┌─ Material to process

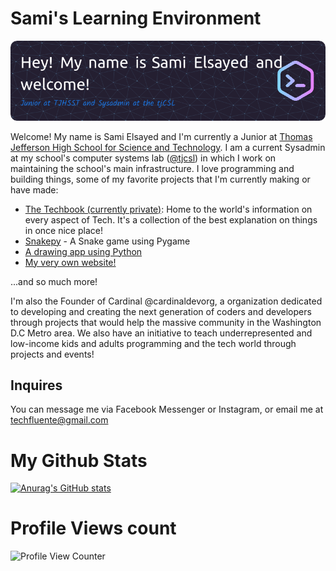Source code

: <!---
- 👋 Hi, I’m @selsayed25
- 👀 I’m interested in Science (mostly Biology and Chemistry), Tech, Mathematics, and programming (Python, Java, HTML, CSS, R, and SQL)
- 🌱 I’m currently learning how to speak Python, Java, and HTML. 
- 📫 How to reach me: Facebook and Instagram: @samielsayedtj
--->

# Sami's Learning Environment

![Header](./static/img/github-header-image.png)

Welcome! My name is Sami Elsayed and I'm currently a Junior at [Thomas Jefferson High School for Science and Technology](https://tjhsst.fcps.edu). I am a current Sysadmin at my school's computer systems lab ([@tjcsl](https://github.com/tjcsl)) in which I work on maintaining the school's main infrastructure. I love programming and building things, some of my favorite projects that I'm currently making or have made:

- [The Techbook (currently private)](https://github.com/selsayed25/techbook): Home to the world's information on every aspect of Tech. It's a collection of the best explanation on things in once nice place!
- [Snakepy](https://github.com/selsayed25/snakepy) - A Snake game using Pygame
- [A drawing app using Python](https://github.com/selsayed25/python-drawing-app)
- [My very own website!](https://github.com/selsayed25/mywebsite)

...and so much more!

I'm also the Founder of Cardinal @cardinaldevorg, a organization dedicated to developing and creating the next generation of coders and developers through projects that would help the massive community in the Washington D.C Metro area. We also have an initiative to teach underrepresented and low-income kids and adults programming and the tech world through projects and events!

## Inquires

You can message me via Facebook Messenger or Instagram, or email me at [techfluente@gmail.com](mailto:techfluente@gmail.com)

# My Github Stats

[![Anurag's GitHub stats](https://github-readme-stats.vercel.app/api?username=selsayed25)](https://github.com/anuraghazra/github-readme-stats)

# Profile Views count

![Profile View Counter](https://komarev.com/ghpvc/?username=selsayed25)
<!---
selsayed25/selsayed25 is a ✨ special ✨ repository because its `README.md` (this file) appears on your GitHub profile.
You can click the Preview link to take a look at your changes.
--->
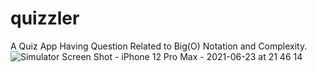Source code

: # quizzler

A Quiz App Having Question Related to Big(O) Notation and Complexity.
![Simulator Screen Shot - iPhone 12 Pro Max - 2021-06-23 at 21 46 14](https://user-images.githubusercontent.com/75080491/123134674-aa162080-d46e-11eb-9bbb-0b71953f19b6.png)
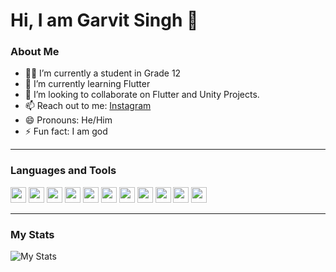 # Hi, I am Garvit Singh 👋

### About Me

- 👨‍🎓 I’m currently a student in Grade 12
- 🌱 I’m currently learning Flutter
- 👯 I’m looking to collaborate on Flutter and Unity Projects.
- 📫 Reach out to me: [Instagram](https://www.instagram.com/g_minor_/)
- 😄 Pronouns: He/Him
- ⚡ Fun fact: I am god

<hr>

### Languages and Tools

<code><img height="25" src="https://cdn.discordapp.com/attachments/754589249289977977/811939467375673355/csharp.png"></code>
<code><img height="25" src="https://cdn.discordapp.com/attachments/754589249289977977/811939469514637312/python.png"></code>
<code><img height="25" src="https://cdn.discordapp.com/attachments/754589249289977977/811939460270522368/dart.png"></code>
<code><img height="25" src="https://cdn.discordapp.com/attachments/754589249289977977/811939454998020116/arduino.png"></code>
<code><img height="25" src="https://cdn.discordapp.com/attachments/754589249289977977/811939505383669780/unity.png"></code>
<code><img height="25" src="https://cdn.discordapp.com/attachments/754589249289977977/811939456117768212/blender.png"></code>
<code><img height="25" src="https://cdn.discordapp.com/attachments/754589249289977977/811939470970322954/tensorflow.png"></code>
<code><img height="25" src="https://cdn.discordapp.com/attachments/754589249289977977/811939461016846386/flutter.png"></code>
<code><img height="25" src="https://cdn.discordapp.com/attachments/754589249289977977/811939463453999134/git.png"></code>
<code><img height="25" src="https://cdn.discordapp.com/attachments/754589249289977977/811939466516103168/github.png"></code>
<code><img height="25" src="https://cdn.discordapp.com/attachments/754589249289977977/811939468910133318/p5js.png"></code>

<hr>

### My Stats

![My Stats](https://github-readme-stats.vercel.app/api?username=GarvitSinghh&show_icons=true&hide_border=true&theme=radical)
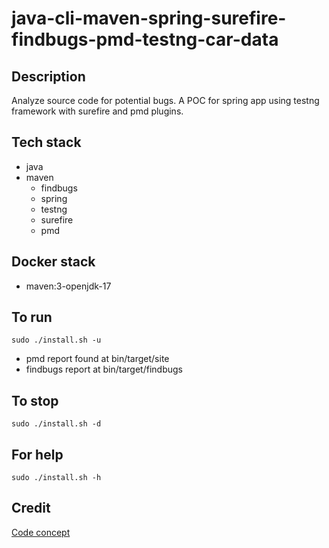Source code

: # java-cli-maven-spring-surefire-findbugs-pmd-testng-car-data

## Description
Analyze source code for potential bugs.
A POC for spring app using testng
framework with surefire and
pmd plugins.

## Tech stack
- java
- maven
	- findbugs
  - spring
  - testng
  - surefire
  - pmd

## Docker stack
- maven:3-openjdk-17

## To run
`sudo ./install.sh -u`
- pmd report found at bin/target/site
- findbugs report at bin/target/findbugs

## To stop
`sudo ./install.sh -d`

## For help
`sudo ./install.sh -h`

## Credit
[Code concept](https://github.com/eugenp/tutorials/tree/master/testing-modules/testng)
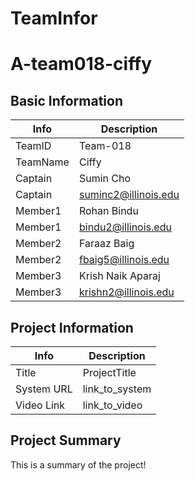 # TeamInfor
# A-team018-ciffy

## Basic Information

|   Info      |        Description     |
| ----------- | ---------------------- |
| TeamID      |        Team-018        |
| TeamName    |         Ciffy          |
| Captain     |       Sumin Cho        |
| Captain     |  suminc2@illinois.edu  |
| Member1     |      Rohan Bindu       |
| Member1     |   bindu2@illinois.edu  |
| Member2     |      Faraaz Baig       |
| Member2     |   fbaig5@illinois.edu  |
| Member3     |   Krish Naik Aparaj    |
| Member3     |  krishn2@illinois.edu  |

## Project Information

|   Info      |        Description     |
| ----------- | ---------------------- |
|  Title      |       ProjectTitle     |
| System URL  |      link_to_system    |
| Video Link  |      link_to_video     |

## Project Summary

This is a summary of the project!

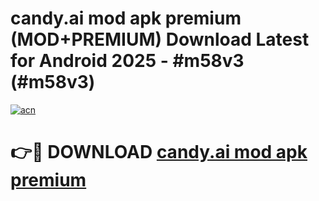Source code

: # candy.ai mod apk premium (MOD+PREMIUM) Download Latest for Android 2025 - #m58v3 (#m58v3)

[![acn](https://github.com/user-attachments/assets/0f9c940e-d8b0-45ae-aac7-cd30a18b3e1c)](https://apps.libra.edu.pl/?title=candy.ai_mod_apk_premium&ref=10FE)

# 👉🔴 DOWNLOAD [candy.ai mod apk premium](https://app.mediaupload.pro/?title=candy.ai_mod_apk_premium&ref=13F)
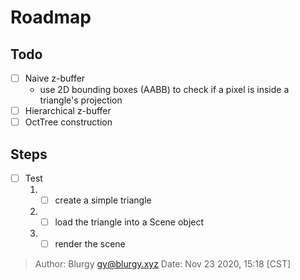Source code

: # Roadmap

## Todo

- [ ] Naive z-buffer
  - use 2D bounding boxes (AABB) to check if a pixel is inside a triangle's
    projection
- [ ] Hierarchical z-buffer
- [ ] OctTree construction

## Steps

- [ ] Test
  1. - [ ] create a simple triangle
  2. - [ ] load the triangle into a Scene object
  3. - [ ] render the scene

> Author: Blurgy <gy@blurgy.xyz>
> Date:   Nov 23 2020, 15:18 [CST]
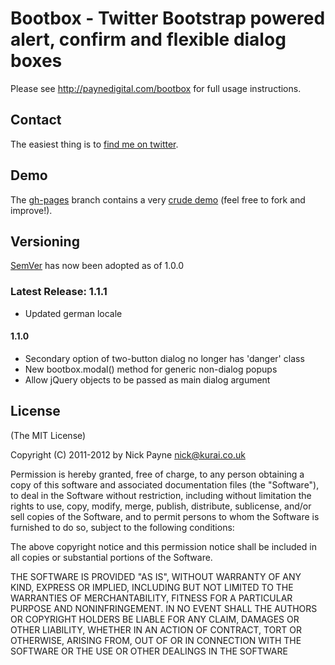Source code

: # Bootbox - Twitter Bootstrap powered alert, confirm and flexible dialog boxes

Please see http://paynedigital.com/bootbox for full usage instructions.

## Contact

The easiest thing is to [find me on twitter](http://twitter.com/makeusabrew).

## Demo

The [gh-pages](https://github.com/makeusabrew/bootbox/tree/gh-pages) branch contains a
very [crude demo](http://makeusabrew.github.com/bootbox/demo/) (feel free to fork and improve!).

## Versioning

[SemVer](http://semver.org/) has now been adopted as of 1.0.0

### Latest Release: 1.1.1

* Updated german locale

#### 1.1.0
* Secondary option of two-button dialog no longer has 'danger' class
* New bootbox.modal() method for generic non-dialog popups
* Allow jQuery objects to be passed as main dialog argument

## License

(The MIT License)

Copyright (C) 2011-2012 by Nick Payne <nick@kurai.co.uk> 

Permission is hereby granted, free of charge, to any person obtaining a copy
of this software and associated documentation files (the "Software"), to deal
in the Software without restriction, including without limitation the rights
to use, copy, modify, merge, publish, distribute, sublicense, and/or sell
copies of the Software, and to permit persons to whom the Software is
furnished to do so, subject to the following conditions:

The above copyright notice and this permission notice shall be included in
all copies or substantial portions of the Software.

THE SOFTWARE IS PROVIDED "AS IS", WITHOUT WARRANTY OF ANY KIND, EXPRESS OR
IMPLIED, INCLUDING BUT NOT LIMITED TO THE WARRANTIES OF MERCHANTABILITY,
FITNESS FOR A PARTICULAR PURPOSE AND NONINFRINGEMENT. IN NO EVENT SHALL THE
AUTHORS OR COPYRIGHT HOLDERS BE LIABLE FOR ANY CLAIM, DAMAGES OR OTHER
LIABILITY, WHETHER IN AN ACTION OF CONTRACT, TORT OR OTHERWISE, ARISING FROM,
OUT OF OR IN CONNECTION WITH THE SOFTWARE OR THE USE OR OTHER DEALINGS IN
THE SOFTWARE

└─
┌─ Material to process

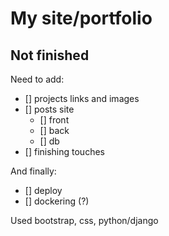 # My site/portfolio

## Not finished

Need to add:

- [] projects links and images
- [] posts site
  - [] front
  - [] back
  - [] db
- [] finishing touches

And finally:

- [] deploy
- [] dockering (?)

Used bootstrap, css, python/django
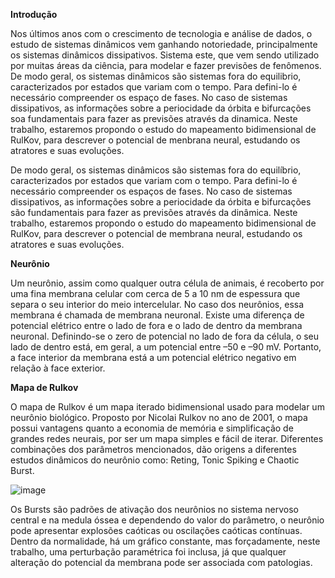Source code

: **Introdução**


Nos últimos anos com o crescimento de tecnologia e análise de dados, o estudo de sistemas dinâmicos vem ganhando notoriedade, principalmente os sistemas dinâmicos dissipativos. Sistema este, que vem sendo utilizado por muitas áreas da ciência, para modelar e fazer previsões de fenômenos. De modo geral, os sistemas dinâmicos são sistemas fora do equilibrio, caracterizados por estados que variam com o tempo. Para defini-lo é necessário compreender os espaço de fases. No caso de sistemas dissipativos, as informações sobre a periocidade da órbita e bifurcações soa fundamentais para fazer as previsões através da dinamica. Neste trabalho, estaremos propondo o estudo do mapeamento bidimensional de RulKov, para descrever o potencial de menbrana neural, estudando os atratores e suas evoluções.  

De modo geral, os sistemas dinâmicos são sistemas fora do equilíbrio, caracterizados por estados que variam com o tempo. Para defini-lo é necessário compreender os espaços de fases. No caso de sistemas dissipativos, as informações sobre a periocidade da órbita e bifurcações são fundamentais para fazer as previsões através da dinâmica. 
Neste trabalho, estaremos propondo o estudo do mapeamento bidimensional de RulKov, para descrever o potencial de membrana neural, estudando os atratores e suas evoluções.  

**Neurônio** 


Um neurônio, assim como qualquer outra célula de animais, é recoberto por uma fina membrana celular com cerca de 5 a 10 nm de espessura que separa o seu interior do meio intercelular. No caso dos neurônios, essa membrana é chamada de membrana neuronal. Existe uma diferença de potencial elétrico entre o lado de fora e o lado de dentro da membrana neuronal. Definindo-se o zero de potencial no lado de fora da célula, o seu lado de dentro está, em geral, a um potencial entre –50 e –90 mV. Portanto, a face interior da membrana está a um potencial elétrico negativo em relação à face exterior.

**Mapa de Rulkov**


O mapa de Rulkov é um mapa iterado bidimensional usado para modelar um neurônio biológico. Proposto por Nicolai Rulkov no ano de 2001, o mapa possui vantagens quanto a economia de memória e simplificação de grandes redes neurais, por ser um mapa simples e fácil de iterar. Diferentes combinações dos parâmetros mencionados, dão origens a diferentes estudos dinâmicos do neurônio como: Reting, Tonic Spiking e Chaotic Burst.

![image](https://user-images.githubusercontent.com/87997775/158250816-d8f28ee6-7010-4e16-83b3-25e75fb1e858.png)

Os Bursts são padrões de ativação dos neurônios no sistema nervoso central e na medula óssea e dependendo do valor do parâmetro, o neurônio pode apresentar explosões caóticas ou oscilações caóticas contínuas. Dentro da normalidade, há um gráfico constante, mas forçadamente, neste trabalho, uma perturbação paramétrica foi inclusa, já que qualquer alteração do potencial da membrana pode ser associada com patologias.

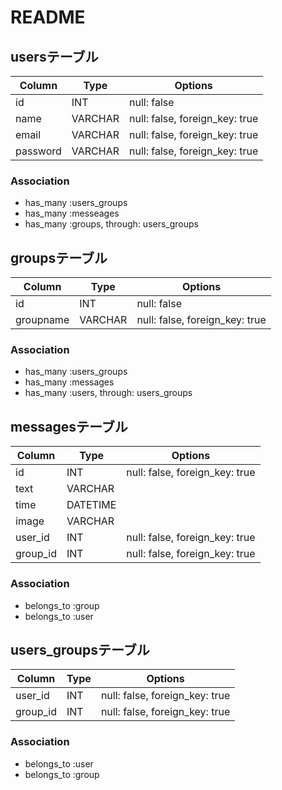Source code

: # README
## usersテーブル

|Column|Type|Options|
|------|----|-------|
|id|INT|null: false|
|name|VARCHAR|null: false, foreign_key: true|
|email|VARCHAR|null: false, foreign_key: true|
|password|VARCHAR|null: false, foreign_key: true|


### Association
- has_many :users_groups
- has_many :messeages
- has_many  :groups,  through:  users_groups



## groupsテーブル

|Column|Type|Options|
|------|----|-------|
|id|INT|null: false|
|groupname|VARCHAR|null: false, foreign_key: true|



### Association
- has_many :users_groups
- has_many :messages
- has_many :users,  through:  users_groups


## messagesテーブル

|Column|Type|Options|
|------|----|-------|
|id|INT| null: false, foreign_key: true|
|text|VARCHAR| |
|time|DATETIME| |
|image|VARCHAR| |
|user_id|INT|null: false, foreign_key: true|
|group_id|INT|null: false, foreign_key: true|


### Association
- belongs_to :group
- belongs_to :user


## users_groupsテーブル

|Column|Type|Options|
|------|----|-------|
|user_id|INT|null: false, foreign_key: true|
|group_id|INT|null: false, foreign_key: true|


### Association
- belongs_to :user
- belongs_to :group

└─

▶ _Exercise prompt_
If the word "using" appears in a line above, copy that line.

▶ _Answer space_
- [Snakepy](https://github.com/selsayed25/snakepy) - A Snake game using Pygame
- [A drawing app using Python](https://github.com/selsayed25/python-drawing-app)
A POC for spring app using testng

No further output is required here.